I have been thinking about atheism lately. For some reason, I find it really hard to say I'm an atheist. 'Agnostic' is okay, but 'atheist' gets the heart pounding. It's like when I first tried to say out loud that I'm not a Christian. Very difficult. I can say that I act like an atheist, but I always qualify it like that—"for all intents and purposes," "might as well be an atheist," "don't make decisions with reference to a god"—but I can't say "I'm an atheist." I can say I'm like an atheist, but I need the qualifier. And it's not just for other people, this is self-talk as well. I have this conception that atheism is a failing, a disappointment, a cop-out. A black mark. A deficiency. But at the same time, I have no room in my head for a god. I don't believe in that. So, without theism. A-theist. Other than theist. No belief in god(s). Godless. That has negative connotations too—morally deficient, evil, sinful, depraved, dangerous.
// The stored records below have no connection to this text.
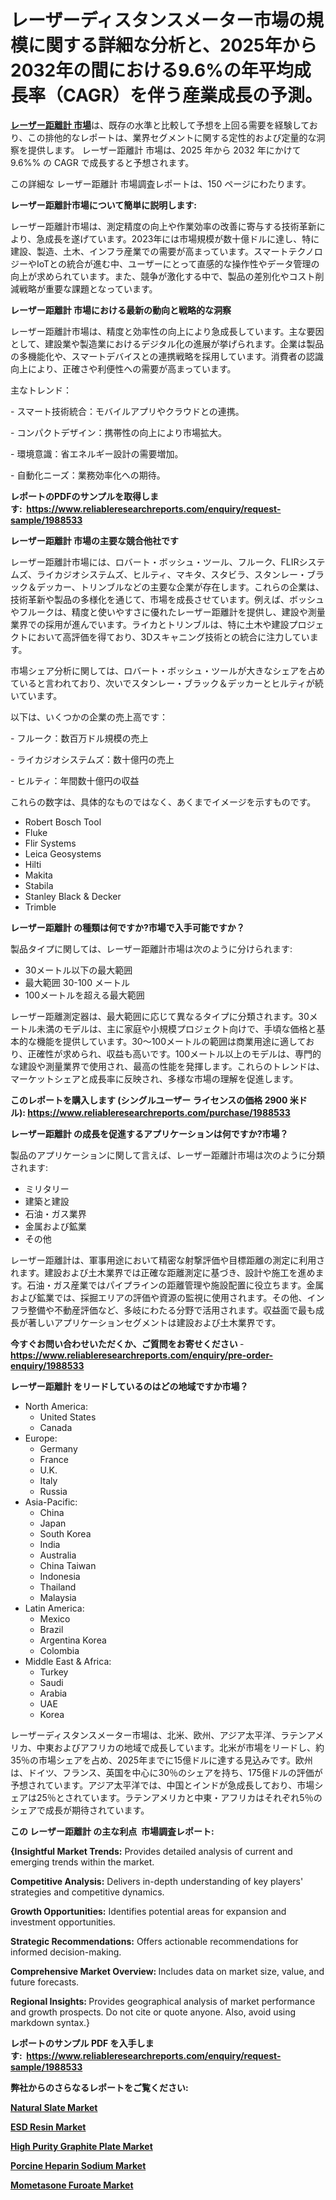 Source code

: <p><h1>レーザーディスタンスメーター市場の規模に関する詳細な分析と、2025年から2032年の間における9.6%の年平均成長率（CAGR）を伴う産業成長の予測。</h1></p><p data-sourcepos="1:1-1:157"><strong><a href="https://www.reliableresearchreports.com/laser-distance-meter-r1988533?utm_campaign=110&utm_medium=36&utm_source=Github&utm_content=ia&utm_term=01042025&utm_id=laser-distance-meter">レーザー距離計 市場</a></strong>は、既存の水準と比較して予想を上回る需要を経験しており、この排他的なレポートは、業界セグメントに関する定性的および定量的な洞察を提供します。 レーザー距離計 市場は、2025 年から 2032 年にかけて 9.6%% の CAGR で成長すると予想されます。</p>
<p data-sourcepos="3:1-3:50">この詳細な レーザー距離計 市場調査レポートは、150 ページにわたります。</p>
<p><strong>レーザー距離計市場について簡単に説明します:</strong></p>
<p><p>レーザー距離計市場は、測定精度の向上や作業効率の改善に寄与する技術革新により、急成長を遂げています。2023年には市場規模が数十億ドルに達し、特に建設、製造、土木、インフラ産業での需要が高まっています。スマートテクノロジーやIoTとの統合が進む中、ユーザーにとって直感的な操作性やデータ管理の向上が求められています。また、競争が激化する中で、製品の差別化やコスト削減戦略が重要な課題となっています。</p></p>
<p><strong>レーザー距離計 市場における最新の動向と戦略的な洞察</strong></p>
<p><p>レーザー距離計市場は、精度と効率性の向上により急成長しています。主な要因として、建設業や製造業におけるデジタル化の進展が挙げられます。企業は製品の多機能化や、スマートデバイスとの連携戦略を採用しています。消費者の認識向上により、正確さや利便性への需要が高まっています。</p><p>主なトレンド：</p><p>- スマート技術統合：モバイルアプリやクラウドとの連携。</p><p>- コンパクトデザイン：携帯性の向上により市場拡大。</p><p>- 環境意識：省エネルギー設計の需要増加。</p><p>- 自動化ニーズ：業務効率化への期待。</p></p>
<p><strong>レポートのPDFのサンプルを取得します</strong><strong>:&nbsp;&nbsp;<a href="https://www.reliableresearchreports.com/enquiry/request-sample/1988533?utm_campaign=110&utm_medium=36&utm_source=Github&utm_content=ia&utm_term=01042025&utm_id=laser-distance-meter">https://www.reliableresearchreports.com/enquiry/request-sample/1988533</a></strong></p>
<p><strong>レーザー距離計 市場の主要な競合他社です</strong></p>
<p><p>レーザー距離計市場には、ロバート・ボッシュ・ツール、フルーク、FLIRシステムズ、ライカジオシステムズ、ヒルティ、マキタ、スタビラ、スタンレー・ブラック＆デッカー、トリンブルなどの主要な企業が存在します。これらの企業は、技術革新や製品の多様化を通じて、市場を成長させています。例えば、ボッシュやフルークは、精度と使いやすさに優れたレーザー距離計を提供し、建設や測量業界での採用が進んでいます。ライカとトリンブルは、特に土木や建設プロジェクトにおいて高評価を得ており、3Dスキャニング技術との統合に注力しています。</p><p>市場シェア分析に関しては、ロバート・ボッシュ・ツールが大きなシェアを占めていると言われており、次いでスタンレー・ブラック＆デッカーとヒルティが続いています。 </p><p>以下は、いくつかの企業の売上高です：</p><p>- フルーク：数百万ドル規模の売上</p><p>- ライカジオシステムズ：数十億円の売上</p><p>- ヒルティ：年間数十億円の収益</p><p>これらの数字は、具体的なものではなく、あくまでイメージを示すものです。</p></p>
<p><ul><li>Robert Bosch Tool</li><li>Fluke</li><li>Flir Systems</li><li>Leica Geosystems</li><li>Hilti</li><li>Makita</li><li>Stabila</li><li>Stanley Black & Decker</li><li>Trimble</li></ul></p>
<p><strong>レーザー距離計 の種類は何ですか?市場で入手可能ですか？</strong></p>
<p>製品タイプに関しては、レーザー距離計市場は次のように分けられます:</p>
<p><ul><li>30メートル以下の最大範囲</li><li>最大範囲 30-100 メートル</li><li>100メートルを超える最大範囲</li></ul></p>
<p><p>レーザー距離測定器は、最大範囲に応じて異なるタイプに分類されます。30メートル未満のモデルは、主に家庭や小規模プロジェクト向けで、手頃な価格と基本的な機能を提供しています。30〜100メートルの範囲は商業用途に適しており、正確性が求められ、収益も高いです。100メートル以上のモデルは、専門的な建設や測量業界で使用され、最高の性能を発揮します。これらのトレンドは、マーケットシェアと成長率に反映され、多様な市場の理解を促進します。</p></p>
<p><strong>このレポートを購入します (シングルユーザー ライセンスの価格 2900 米ドル):&nbsp;<a href="https://www.reliableresearchreports.com/purchase/1988533?utm_campaign=110&utm_medium=36&utm_source=Github&utm_content=ia&utm_term=01042025&utm_id=laser-distance-meter">https://www.reliableresearchreports.com/purchase/1988533</a></strong></p>
<p><strong>レーザー距離計 の成長を促進するアプリケーションは何ですか?市場？</strong></p>
<p>製品のアプリケーションに関して言えば、レーザー距離計市場は次のように分類されます:</p>
<p><ul><li>ミリタリー</li><li>建築と建設</li><li>石油・ガス業界</li><li>金属および鉱業</li><li>その他</li></ul></p>
<p><p>レーザー距離計は、軍事用途において精密な射撃評価や目標距離の測定に利用されます。建設および土木業界では正確な距離測定に基づき、設計や施工を進めます。石油・ガス産業ではパイプラインの距離管理や施設配置に役立ちます。金属および鉱業では、採掘エリアの評価や資源の監視に使用されます。その他、インフラ整備や不動産評価など、多岐にわたる分野で活用されます。収益面で最も成長が著しいアプリケーションセグメントは建設および土木業界です。</p></p>
<p><strong>今すぐお問い合わせいただくか、ご質問をお寄せください</strong><strong>&nbsp;</strong>-<strong><a href="https://www.reliableresearchreports.com/enquiry/pre-order-enquiry/1988533?utm_campaign=110&utm_medium=36&utm_source=Github&utm_content=ia&utm_term=01042025&utm_id=laser-distance-meter">https://www.reliableresearchreports.com/enquiry/pre-order-enquiry/1988533</a></strong></p>
<p><strong>レーザー距離計 をリードしているのはどの地域ですか市場？</strong></p>
<p><ul>
    <li>
        North America:
        <ul>
            <li>United States</li>
            <li>Canada</li>
        </ul>
    </li>
    <li>
        Europe:
        <ul>
            <li>Germany</li>
            <li>France</li>
            <li>U.K.</li>
            <li>Italy</li>
            <li>Russia</li>
        </ul>
    </li>
    <li>
        Asia-Pacific:
        <ul>
            <li>China</li>
            <li>Japan</li>
            <li>South Korea</li>
            <li>India</li>
            <li>Australia</li>
            <li>China Taiwan</li>
            <li>Indonesia</li>
            <li>Thailand</li>
            <li>Malaysia</li>
        </ul>
    </li>
    <li>
        Latin America:
        <ul>
            <li>Mexico</li>
            <li>Brazil</li>
            <li>Argentina Korea</li>
            <li>Colombia</li>
        </ul>
    </li>
    <li>
        Middle East & Africa:
        <ul>
            <li>Turkey</li>
            <li>Saudi</li>
            <li>Arabia</li>
            <li>UAE</li>
            <li>Korea</li>
        </ul>
    </li>
    </ul></p>
<p><p>レーザーディスタンスメーター市場は、北米、欧州、アジア太平洋、ラテンアメリカ、中東およびアフリカの地域で成長しています。北米が市場をリードし、約35％の市場シェアを占め、2025年までに15億ドルに達する見込みです。欧州は、ドイツ、フランス、英国を中心に30％のシェアを持ち、175億ドルの評価が予想されています。アジア太平洋では、中国とインドが急成長しており、市場シェアは25％とされています。ラテンアメリカと中東・アフリカはそれぞれ5％のシェアで成長が期待されています。</p></p>
<p><strong>この レーザー距離計 の主な利点&nbsp; 市場調査レポート:</strong></p>
<p><strong>{Insightful Market Trends:</strong> Provides detailed analysis of current and emerging trends within the market.</p>
<p><strong>Competitive Analysis:</strong> Delivers in-depth understanding of key players' strategies and competitive dynamics.</p>
<p><strong>Growth Opportunities:</strong> Identifies potential areas for expansion and investment opportunities.</p>
<p><strong>Strategic Recommendations:</strong> Offers actionable recommendations for informed decision-making.</p>
<p><strong>Comprehensive Market Overview: </strong>Includes data on market size, value, and future forecasts.</p>
<p><strong>Regional Insights: </strong>Provides geographical analysis of market performance and growth prospects. Do not cite or quote anyone. Also, avoid using markdown syntax.}</p>
<p><strong>レポートのサンプル PDF を入手します:&nbsp;</strong><strong>&nbsp;<a href="https://www.reliableresearchreports.com/enquiry/request-sample/1988533?utm_campaign=110&utm_medium=36&utm_source=Github&utm_content=ia&utm_term=01042025&utm_id=laser-distance-meter">https://www.reliableresearchreports.com/enquiry/request-sample/1988533</a></strong></p>
<p></p>
<p></p>
<p></p>
<p></p>
<p><strong>弊社からのさらなるレポートをご覧ください:</strong></p>
<p><strong><p><a href="https://github.com/naulasulakr0/Market-Research-Report-List-1/blob/main/natural-slate-market.md?utm_campaign=110&utm_medium=36&utm_source=Github&utm_content=ia&utm_term=01042025&utm_id=laser-distance-meter">Natural Slate Market</a></p><p><a href="https://github.com/lalkobrinarb/Market-Research-Report-List-1/blob/main/esd-resin-market.md?utm_campaign=110&utm_medium=36&utm_source=Github&utm_content=ia&utm_term=01042025&utm_id=laser-distance-meter">ESD Resin Market</a></p><p><a href="https://github.com/giardafshaxb/Market-Research-Report-List-1/blob/main/high-purity-graphite-plate-market.md?utm_campaign=110&utm_medium=36&utm_source=Github&utm_content=ia&utm_term=01042025&utm_id=laser-distance-meter">High Purity Graphite Plate Market</a></p><p><a href="https://github.com/ludongfomban/Market-Research-Report-List-1/blob/main/porcine-heparin-sodium-market.md?utm_campaign=110&utm_medium=36&utm_source=Github&utm_content=ia&utm_term=01042025&utm_id=laser-distance-meter">Porcine Heparin Sodium Market</a></p><p><a href="https://github.com/kimanyuzuga/Market-Research-Report-List-1/blob/main/mometasone-furoate-market.md?utm_campaign=110&utm_medium=36&utm_source=Github&utm_content=ia&utm_term=01042025&utm_id=laser-distance-meter">Mometasone Furoate Market</a></p></strong></p>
Maybe I am unwilling to admit to atheism ("admit," like you admit your failings, your blemishes) because I am unwilling to say that I'm a bad person. I'm not a bad person, I'm kind and generous and smart and happy and funny and loyal. Adding the adjective "atheist" taints the list somehow. Non-theist seems better. Atheist communists. Atheist Hitler (untrue, but still connected in some people's minds). Atheist lack of compassion. Selfish atheist.

Atheist: no compassion, selfish, materialism, hitler, communist china, torture, restricts free speech, persecutors, terse, dangerous, depraved, amoral, gruff. Me.